When Japan surrendered to Allied forces at the tail end of World War II, they agreed to give up the right to declare transnational conflicts. Placed in a similar position as Germany following the end of the World War I, Japan’s university students demanded autonomy, including the right to involve themselves in the then-ongoing Vietnam War. They also craved national pride, which had evaporated when Mishima made his final stand; the blank stares he received from the military that day may well have served as the impetus for his suicide.
The final act
In the final decade of his life, Mishima’s obsession with his own image acquired a more noticeable political undertone. He began bronzing his skin and took up bodybuilding to compensate for his short stature, which had been a source of anxiety since puberty. The anti-communist militia organization that accompanied him during his final mission to the army base, known as the Tatenokai or “Shield Society,” started out as a workout club for right-leaning college students.
During this time, Mishima developed serious doubts about his writing career.
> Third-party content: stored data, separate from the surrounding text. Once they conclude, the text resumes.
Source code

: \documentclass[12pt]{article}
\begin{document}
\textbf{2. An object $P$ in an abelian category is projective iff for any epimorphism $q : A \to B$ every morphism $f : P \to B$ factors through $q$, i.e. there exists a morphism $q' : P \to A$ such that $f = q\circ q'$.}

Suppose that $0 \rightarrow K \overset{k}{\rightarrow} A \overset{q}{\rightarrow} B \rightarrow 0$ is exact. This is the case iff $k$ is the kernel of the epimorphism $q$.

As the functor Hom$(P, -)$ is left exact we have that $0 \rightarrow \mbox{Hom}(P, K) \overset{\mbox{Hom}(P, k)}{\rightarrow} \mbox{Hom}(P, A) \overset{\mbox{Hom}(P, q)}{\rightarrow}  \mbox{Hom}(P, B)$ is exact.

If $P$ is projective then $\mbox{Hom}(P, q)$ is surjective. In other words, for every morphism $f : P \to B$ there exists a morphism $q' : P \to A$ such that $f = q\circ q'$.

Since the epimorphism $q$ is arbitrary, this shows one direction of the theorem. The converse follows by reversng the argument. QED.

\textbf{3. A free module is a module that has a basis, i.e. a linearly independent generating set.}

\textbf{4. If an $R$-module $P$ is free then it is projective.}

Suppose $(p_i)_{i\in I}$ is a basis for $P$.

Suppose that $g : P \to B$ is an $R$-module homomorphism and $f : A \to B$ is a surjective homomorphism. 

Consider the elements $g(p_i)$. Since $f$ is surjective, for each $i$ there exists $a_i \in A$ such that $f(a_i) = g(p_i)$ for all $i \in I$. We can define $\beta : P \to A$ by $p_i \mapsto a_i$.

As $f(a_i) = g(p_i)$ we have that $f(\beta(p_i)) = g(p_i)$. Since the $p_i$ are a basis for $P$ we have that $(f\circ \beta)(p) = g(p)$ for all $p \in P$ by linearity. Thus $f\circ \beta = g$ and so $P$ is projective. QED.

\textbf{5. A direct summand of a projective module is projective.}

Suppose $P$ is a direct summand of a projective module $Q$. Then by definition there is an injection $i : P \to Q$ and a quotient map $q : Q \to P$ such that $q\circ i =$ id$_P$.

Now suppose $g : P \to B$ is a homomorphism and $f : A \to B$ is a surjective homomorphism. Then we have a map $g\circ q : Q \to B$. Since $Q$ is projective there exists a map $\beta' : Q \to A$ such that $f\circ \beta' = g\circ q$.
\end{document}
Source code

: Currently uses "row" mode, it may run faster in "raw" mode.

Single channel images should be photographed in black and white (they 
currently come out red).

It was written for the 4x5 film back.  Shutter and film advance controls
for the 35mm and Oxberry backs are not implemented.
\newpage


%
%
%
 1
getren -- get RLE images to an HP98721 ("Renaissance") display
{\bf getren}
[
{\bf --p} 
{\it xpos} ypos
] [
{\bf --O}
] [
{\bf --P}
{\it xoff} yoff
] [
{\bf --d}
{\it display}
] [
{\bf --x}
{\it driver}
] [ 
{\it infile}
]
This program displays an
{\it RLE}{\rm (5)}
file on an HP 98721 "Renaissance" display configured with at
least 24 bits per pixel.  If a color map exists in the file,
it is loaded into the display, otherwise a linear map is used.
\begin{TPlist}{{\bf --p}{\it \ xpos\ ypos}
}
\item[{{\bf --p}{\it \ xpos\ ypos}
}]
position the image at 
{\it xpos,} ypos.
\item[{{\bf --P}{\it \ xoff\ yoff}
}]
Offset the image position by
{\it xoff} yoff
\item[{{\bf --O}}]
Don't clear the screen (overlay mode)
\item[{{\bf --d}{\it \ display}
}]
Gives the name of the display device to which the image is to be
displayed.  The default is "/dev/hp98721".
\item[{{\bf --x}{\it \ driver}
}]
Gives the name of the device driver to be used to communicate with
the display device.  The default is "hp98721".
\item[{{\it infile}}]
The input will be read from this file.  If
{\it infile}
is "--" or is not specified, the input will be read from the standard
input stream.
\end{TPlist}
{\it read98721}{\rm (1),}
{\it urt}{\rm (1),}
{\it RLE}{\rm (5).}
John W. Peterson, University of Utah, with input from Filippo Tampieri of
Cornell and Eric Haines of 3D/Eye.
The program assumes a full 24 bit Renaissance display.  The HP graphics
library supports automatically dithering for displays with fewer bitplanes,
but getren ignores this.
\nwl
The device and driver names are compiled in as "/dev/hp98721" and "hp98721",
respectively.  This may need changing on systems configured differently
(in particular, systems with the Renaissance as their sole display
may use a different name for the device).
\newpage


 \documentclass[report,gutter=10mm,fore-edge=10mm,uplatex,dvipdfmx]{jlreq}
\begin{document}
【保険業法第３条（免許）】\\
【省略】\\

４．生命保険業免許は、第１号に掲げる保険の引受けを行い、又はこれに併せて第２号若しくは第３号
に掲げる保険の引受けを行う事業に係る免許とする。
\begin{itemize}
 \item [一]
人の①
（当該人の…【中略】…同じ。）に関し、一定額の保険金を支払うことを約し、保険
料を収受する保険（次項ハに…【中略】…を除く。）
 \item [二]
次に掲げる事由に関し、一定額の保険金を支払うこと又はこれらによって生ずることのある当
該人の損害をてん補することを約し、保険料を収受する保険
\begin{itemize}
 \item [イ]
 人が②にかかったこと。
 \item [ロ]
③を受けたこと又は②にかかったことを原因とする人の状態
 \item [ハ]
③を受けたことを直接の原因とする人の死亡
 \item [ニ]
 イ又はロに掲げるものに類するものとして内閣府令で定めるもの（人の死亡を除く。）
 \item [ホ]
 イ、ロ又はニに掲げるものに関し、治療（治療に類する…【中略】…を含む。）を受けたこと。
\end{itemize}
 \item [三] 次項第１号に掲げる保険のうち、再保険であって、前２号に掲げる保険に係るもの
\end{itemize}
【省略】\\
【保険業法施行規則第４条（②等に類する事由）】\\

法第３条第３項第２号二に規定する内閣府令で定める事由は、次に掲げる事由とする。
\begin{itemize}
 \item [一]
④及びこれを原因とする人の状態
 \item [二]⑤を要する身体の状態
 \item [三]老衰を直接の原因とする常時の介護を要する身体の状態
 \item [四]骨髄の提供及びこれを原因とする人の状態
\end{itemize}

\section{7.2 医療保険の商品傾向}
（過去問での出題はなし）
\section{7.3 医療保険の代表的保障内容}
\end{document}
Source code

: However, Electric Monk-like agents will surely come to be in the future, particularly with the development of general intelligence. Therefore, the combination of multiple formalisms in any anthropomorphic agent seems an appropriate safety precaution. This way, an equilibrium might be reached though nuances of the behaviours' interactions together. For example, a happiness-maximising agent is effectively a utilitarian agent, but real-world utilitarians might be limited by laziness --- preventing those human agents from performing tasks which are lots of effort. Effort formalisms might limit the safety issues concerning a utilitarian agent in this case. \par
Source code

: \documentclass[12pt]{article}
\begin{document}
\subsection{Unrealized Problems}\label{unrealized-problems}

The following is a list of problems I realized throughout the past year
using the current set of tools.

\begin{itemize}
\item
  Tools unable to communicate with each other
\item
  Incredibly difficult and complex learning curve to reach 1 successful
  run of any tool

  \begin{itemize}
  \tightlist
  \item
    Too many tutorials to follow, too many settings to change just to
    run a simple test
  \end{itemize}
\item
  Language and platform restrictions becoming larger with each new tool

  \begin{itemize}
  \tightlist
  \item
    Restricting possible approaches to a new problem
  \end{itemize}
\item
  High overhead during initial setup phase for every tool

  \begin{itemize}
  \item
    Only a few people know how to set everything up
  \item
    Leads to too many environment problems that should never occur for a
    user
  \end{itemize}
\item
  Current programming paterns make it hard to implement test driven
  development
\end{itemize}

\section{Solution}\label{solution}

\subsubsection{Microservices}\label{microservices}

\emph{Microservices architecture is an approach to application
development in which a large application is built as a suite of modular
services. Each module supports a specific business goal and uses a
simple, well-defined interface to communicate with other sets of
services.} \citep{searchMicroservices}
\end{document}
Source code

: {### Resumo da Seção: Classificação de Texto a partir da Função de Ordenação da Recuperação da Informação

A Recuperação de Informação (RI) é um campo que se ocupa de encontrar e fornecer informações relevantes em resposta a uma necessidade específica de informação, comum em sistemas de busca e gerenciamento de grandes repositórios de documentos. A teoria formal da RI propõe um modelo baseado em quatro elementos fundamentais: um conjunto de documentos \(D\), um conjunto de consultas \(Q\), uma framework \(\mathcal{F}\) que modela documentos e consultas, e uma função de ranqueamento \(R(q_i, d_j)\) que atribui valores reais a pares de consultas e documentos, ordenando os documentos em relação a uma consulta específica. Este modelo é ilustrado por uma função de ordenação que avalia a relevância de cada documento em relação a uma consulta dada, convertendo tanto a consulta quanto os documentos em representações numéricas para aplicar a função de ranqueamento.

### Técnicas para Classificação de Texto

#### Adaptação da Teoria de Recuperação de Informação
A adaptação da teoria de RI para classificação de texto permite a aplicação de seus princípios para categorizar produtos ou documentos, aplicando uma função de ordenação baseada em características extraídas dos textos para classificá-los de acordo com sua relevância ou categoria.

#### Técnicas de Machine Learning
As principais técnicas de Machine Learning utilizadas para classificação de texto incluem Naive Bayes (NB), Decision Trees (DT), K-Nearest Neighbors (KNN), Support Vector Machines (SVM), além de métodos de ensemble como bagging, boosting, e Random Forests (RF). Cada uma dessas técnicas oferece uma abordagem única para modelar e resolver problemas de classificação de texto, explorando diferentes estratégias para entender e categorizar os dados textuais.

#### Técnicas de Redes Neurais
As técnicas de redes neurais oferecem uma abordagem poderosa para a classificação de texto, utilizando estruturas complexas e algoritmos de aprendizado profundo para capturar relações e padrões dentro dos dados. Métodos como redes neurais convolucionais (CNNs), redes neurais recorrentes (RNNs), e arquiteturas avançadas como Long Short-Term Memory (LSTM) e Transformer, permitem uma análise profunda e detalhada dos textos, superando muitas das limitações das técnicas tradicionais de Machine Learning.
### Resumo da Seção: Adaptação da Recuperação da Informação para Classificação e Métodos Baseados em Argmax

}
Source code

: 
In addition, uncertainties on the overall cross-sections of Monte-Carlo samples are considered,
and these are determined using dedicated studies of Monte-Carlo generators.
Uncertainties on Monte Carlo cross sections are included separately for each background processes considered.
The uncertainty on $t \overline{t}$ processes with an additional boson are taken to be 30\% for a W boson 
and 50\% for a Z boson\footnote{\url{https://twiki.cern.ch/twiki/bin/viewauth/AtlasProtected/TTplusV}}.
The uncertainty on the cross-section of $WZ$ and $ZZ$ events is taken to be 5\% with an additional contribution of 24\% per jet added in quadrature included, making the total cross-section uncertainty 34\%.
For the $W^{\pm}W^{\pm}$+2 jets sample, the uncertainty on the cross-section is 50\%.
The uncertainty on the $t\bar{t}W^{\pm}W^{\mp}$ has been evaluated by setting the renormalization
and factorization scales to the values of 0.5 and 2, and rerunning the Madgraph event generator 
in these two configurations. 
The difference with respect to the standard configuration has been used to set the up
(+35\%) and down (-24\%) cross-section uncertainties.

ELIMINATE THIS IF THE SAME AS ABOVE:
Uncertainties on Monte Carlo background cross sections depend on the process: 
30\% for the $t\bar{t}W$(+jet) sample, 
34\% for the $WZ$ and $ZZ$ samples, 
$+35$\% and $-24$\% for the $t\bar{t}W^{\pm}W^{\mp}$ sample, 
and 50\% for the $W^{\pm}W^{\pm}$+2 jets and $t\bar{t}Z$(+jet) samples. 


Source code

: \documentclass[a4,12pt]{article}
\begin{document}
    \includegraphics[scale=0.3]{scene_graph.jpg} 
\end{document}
His books, rather than allowing the author to influence the hearts and minds of his readers, instead enabled him to find refuge in his daydreams. “In the average person,” he wrote, “the body precedes language. In my case, words came first of all; then – belatedly – came the flesh.”
Put differently, Mishima felt that writing had alienated him from the physical world. Only by uniting the author’s pen with the blade of the samurai of old could he become the “man of action” he’d always wished to be.
Yukio Mishima’s suicide was not taken out of desperation when his plans went awry. Some believe it was planned from the beginning, a reliable backup plan that allowed him to leave a lasting impact in case his plan for revolution failed to come to fruition. In a way, Mishima’s attempt to revive the past succeeded. After all, no Japanese celebrity or statesman had died by seppuku since the war.